## Dataset content:
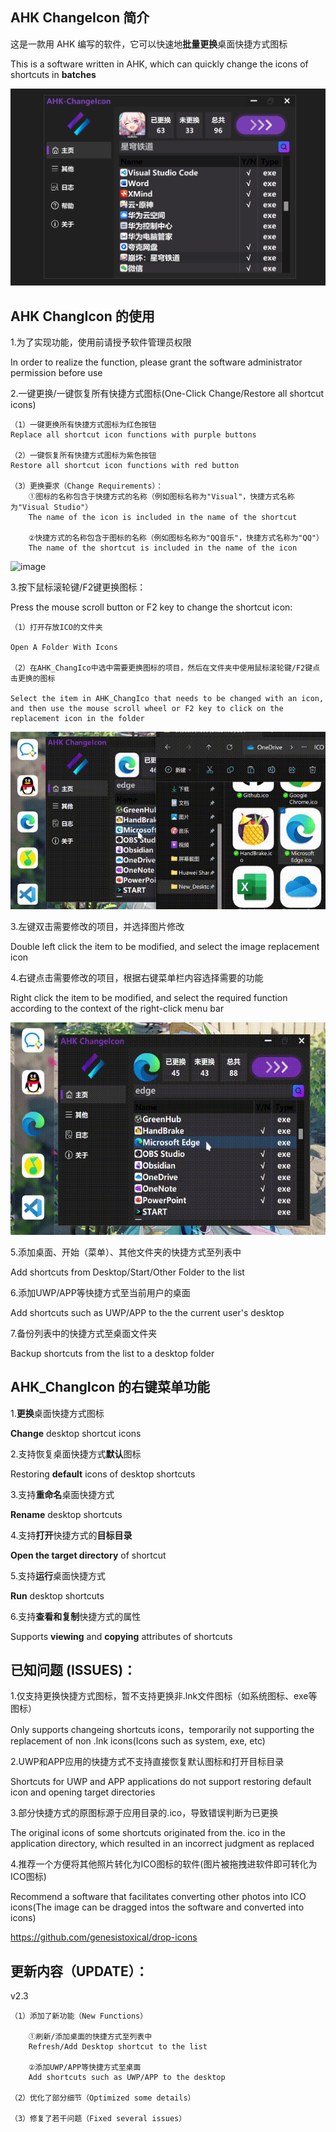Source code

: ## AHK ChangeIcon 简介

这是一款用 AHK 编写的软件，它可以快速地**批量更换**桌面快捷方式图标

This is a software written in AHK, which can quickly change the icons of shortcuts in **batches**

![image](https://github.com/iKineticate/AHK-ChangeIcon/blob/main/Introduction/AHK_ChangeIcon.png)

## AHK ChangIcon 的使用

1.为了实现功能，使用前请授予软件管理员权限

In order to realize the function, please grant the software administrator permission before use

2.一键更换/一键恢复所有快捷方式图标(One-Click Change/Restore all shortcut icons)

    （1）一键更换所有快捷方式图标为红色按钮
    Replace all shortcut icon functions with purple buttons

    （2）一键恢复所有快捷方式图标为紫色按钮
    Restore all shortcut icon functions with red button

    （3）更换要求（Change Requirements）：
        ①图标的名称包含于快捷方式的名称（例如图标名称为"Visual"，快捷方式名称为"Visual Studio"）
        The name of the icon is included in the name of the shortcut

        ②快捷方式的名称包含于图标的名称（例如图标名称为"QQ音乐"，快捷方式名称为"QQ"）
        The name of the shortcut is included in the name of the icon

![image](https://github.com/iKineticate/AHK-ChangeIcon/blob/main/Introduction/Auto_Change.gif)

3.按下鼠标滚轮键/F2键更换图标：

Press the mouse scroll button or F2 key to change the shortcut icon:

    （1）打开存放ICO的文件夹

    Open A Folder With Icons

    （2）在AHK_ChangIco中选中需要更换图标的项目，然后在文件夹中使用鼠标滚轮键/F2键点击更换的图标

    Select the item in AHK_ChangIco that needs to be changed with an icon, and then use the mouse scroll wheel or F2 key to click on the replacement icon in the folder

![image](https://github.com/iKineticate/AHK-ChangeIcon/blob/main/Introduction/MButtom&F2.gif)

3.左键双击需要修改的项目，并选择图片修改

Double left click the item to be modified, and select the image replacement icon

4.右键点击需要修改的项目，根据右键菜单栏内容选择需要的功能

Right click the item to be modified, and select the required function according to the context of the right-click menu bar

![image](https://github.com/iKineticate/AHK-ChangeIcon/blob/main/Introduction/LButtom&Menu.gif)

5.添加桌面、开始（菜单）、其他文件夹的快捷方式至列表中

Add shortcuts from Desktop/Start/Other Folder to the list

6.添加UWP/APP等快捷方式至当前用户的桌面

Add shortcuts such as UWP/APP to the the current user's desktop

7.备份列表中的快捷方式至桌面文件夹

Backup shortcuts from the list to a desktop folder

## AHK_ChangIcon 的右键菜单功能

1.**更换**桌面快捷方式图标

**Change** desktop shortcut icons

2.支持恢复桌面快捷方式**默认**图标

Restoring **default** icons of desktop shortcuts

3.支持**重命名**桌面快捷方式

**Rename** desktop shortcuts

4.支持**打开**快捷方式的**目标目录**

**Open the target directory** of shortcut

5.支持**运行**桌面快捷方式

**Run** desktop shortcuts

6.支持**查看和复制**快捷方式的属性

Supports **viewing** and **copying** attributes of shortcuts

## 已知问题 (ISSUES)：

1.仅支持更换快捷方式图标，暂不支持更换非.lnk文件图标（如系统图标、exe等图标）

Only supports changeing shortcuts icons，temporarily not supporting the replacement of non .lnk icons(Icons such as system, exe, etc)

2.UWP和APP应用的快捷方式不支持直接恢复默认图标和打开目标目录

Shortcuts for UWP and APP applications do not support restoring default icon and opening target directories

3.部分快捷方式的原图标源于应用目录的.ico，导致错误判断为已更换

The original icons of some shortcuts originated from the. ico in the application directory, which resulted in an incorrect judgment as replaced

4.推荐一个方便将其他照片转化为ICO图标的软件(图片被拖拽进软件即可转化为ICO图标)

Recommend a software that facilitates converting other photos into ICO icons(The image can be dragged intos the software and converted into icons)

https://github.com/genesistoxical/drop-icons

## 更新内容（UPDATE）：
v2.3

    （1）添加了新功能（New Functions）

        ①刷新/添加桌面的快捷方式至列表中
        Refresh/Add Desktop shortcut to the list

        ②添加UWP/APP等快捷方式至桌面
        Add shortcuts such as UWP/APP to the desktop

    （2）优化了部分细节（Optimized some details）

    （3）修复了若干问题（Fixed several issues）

...

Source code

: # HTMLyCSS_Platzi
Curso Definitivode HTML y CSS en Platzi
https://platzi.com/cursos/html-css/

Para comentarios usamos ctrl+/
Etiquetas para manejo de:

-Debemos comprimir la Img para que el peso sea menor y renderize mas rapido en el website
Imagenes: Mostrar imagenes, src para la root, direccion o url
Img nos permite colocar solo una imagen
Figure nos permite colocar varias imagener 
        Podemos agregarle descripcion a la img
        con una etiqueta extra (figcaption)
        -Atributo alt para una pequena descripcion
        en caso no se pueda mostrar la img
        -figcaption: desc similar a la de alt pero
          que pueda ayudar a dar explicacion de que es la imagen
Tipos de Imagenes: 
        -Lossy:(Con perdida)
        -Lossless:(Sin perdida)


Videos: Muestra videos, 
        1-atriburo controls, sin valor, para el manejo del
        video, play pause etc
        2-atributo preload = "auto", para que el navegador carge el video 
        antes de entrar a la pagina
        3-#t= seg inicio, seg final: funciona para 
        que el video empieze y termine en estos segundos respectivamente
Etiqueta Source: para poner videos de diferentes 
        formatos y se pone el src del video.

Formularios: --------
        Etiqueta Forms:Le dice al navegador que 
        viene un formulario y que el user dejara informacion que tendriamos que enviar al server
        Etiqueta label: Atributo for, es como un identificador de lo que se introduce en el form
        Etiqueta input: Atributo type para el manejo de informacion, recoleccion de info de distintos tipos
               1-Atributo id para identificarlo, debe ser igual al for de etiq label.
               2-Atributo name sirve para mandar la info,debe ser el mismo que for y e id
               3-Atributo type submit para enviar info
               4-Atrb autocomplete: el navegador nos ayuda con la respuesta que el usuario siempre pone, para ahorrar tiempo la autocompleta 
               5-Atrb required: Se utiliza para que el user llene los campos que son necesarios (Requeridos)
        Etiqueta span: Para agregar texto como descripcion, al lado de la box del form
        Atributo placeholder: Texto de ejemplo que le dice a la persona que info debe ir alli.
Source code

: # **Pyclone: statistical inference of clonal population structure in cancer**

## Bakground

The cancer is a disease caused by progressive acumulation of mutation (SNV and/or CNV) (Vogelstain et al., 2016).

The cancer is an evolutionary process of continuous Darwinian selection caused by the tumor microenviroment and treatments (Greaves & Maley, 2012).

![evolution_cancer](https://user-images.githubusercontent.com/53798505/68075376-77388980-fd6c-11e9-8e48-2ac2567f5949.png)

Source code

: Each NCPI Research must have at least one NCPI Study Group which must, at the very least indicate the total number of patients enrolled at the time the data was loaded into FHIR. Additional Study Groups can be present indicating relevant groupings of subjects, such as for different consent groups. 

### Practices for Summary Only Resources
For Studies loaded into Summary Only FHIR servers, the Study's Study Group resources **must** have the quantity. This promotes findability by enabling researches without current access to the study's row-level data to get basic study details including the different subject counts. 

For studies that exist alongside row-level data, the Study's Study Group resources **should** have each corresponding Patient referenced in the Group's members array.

* * *

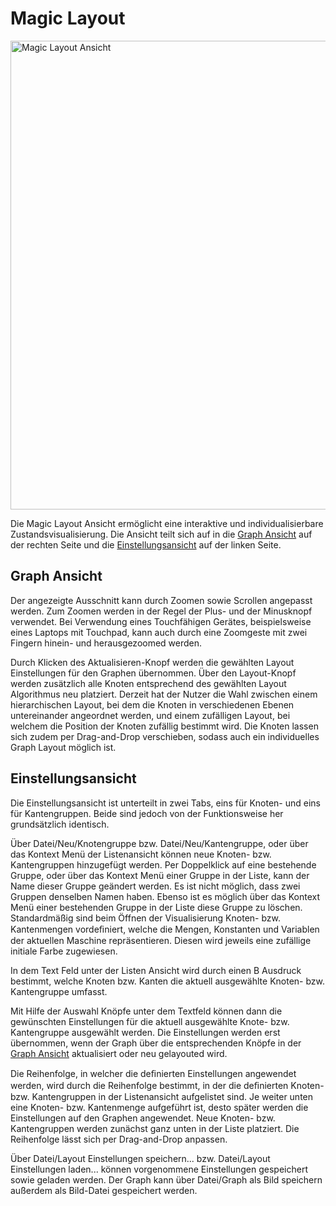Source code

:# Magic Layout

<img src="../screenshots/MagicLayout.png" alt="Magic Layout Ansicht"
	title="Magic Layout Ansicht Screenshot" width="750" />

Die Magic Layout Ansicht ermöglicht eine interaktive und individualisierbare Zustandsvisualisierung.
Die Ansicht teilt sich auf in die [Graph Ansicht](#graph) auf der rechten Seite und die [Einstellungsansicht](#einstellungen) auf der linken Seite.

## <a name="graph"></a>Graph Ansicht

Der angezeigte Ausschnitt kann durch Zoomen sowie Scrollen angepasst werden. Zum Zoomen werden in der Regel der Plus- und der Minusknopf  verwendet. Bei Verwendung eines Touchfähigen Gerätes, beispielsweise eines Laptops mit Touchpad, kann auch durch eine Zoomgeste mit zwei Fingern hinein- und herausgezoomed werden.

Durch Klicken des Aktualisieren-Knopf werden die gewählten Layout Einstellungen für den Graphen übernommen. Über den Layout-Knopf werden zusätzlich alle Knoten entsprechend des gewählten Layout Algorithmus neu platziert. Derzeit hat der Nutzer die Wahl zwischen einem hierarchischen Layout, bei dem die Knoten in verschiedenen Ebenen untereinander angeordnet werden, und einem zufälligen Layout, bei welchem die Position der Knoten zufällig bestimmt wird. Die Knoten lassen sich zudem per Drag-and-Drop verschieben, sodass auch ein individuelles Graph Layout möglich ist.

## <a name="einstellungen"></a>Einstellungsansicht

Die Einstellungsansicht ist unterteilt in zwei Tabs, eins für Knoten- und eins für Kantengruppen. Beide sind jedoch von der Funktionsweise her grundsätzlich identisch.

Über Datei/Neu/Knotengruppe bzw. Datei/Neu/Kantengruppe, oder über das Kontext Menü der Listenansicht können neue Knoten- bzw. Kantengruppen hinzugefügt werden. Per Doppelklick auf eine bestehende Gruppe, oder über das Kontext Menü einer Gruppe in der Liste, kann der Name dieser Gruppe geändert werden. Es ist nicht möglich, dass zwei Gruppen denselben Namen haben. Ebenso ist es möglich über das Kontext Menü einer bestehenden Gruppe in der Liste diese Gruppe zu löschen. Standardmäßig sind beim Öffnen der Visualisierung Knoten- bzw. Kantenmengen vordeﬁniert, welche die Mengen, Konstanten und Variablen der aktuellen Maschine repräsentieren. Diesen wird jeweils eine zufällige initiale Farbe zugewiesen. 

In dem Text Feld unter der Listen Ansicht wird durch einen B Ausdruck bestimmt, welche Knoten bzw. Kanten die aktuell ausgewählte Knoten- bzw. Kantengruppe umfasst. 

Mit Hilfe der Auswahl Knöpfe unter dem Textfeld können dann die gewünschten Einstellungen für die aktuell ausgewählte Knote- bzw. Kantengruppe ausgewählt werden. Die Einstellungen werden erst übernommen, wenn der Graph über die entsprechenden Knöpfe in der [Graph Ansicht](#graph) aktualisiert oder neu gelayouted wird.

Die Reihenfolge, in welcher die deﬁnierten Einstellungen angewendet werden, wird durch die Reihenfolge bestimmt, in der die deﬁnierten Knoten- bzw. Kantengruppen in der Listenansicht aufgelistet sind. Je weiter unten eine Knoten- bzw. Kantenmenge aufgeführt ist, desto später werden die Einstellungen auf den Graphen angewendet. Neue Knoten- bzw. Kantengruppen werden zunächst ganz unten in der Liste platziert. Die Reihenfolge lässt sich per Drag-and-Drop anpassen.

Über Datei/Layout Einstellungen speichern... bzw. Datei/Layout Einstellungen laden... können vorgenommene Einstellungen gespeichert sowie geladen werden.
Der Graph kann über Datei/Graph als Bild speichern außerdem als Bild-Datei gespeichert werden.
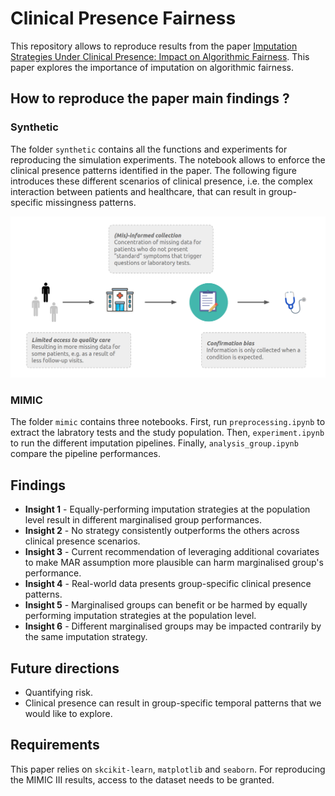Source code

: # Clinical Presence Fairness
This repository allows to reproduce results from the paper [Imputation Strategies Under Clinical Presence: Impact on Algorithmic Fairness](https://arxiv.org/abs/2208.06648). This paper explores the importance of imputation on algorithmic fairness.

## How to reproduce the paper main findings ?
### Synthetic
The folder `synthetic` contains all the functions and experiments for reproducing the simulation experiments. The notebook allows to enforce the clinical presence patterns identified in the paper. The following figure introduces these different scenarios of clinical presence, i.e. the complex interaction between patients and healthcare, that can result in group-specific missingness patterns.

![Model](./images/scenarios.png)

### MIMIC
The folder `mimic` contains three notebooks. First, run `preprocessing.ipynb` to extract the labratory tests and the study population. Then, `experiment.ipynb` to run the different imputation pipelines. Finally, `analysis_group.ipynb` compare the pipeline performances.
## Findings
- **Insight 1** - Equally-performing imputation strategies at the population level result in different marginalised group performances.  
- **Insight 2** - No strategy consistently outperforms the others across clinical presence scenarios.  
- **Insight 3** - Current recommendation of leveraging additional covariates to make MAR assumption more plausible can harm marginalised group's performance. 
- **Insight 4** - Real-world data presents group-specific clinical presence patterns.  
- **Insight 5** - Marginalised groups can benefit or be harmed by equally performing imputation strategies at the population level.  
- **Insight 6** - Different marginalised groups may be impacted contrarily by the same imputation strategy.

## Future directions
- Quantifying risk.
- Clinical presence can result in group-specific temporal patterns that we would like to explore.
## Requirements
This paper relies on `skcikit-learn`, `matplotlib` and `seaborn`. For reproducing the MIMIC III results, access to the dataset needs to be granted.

## Description of the task:
Your answer should consist of each line above in which "main" appears.

## Solution to this task:
![image](https://github.com/iKineticate/AHK-ChangeIcon/blob/main/Introduction/AHK_ChangeIcon.png)
![image](https://github.com/iKineticate/AHK-ChangeIcon/blob/main/Introduction/Auto_Change.gif)
![image](https://github.com/iKineticate/AHK-ChangeIcon/blob/main/Introduction/MButtom&F2.gif)
![image](https://github.com/iKineticate/AHK-ChangeIcon/blob/main/Introduction/LButtom&Menu.gif)
## How to reproduce the paper main findings ?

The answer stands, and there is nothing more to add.